Abstract

Bearing faults are the most common failure modes in the rotating system. Vibration data from the rotating system carry important information, that is, characterization and diagnosis; therefore, the vast vibration signals collected from multiple sensors mounted in different sites are transmitted in a certain order for online fault diagnosis. However, due to the influence of transfer paths and noises, the sensitivities to the same fault signal of measured data streams are of significant differences, and signals containing weak sensitivity to the fault are likely to be transmitted preferentially while neglecting transmission order. Meanwhile, high volume vibration data greatly increase the transmission burden. These above-mentioned reasons dramatically reduce online diagnostic efficiency. Thus, fully considering the sensitive differences to the fault for multiple channels, how to transmit measured data streams of multiple sensors for timely online detecting the bearing failure is still a primary challenge. In order to solve this problem, a novel online bearing fault diagnosis method based on the multiple data streams transmission schemes (MDSTS) is proposed in this paper.
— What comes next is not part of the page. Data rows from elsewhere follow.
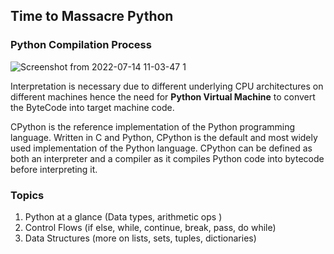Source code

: ## Time to Massacre Python 

### Python Compilation Process
![Screenshot from 2022-07-14 11-03-47 1](https://user-images.githubusercontent.com/10972674/178933891-94a6a4f9-1cb0-46c5-8027-ec5ddd330df0.png)

Interpretation is necessary due to different underlying CPU architectures on different machines hence the need for **Python Virtual Machine** to convert the ByteCode into target machine code.

CPython is the reference implementation of the Python programming language. Written in C and Python, CPython is the default and most widely used implementation of the Python language. CPython can be defined as both an interpreter and a compiler as it compiles Python code into bytecode before interpreting it.

### Topics

1. Python at a glance (Data types, arithmetic ops )
2. Control Flows (if else, while, continue, break, pass, do while)
3. Data Structures (more on lists, sets, tuples, dictionaries)
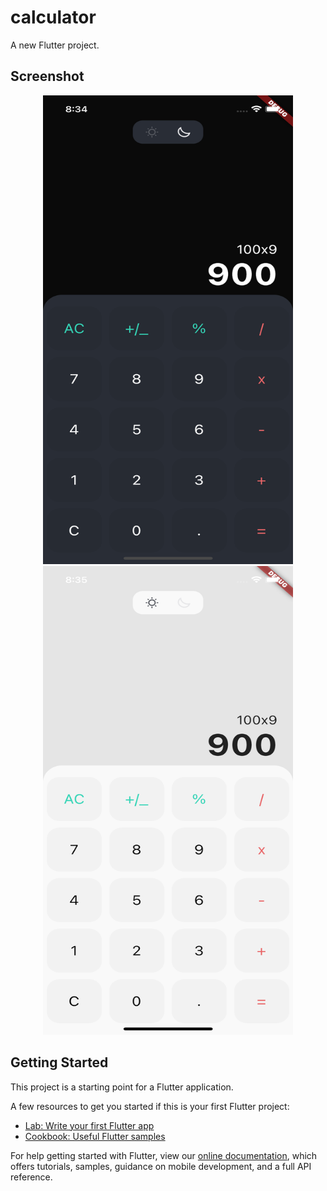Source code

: # calculator

A new Flutter project.
## Screenshot
<div align="center">
    <img src="/ss/ss1.png" width="400px" height="750" /> 
    <img src="/ss/ss2.png" width="400px" height="750" /> 
</div>

## Getting Started

This project is a starting point for a Flutter application.

A few resources to get you started if this is your first Flutter project:

- [Lab: Write your first Flutter app](https://flutter.dev/docs/get-started/codelab)
- [Cookbook: Useful Flutter samples](https://flutter.dev/docs/cookbook)

For help getting started with Flutter, view our
[online documentation](https://flutter.dev/docs), which offers tutorials,
samples, guidance on mobile development, and a full API reference.
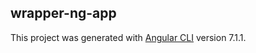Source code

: ## wrapper-ng-app

This project was generated with [Angular CLI](https://github.com/angular/angular-cli) version 7.1.1.
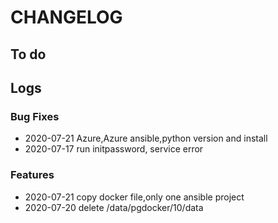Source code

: # CHANGELOG

## To do


## Logs

### Bug Fixes

* 2020-07-21  Azure,Azure ansible,python version and install
* 2020-07-17  run initpassword, service error

### Features

* 2020-07-21  copy docker file,only one ansible project
* 2020-07-20  delete /data/pgdocker/10/data

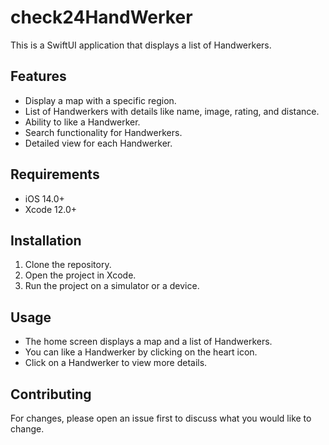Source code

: # check24HandWerker

This is a SwiftUI application that displays a list of Handwerkers. 

## Features

- Display a map with a specific region.
- List of Handwerkers with details like name, image, rating, and distance.
- Ability to like a Handwerker.
- Search functionality for Handwerkers.
- Detailed view for each Handwerker.

## Requirements

- iOS 14.0+
- Xcode 12.0+

## Installation

1. Clone the repository.
2. Open the project in Xcode.
3. Run the project on a simulator or a device.

## Usage

- The home screen displays a map and a list of Handwerkers.
- You can like a Handwerker by clicking on the heart icon.
- Click on a Handwerker to view more details.

## Contributing

For changes, please open an issue first to discuss what you would like to change.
Multiple sensors are numbered consecutively, and data streams from all channels are transmitted according to the preset order and transport protocol via a certain length at the beginning of diagnosis. Then, a fault sensitivity assessment model (FSAM) is established on maximum mean discrepancy (MMD) for transmitting the most sensitive data stream by calculating the distribution discrepancies between each channel's data streams and the historical datasets in the frequency domain, and then, the fault diagnosis model based on K-nearest neighbor (KNN) trained on historical datasets was used to evaluate the transmission scheme and acquire reliable diagnostic results via predicting performances of multiple and consecutive datablocks until all these exceed an alarm value. The extensive experiment results show that the proposed method can timely and accurately identify the bearing faults and outperforms obviously competitive approaches.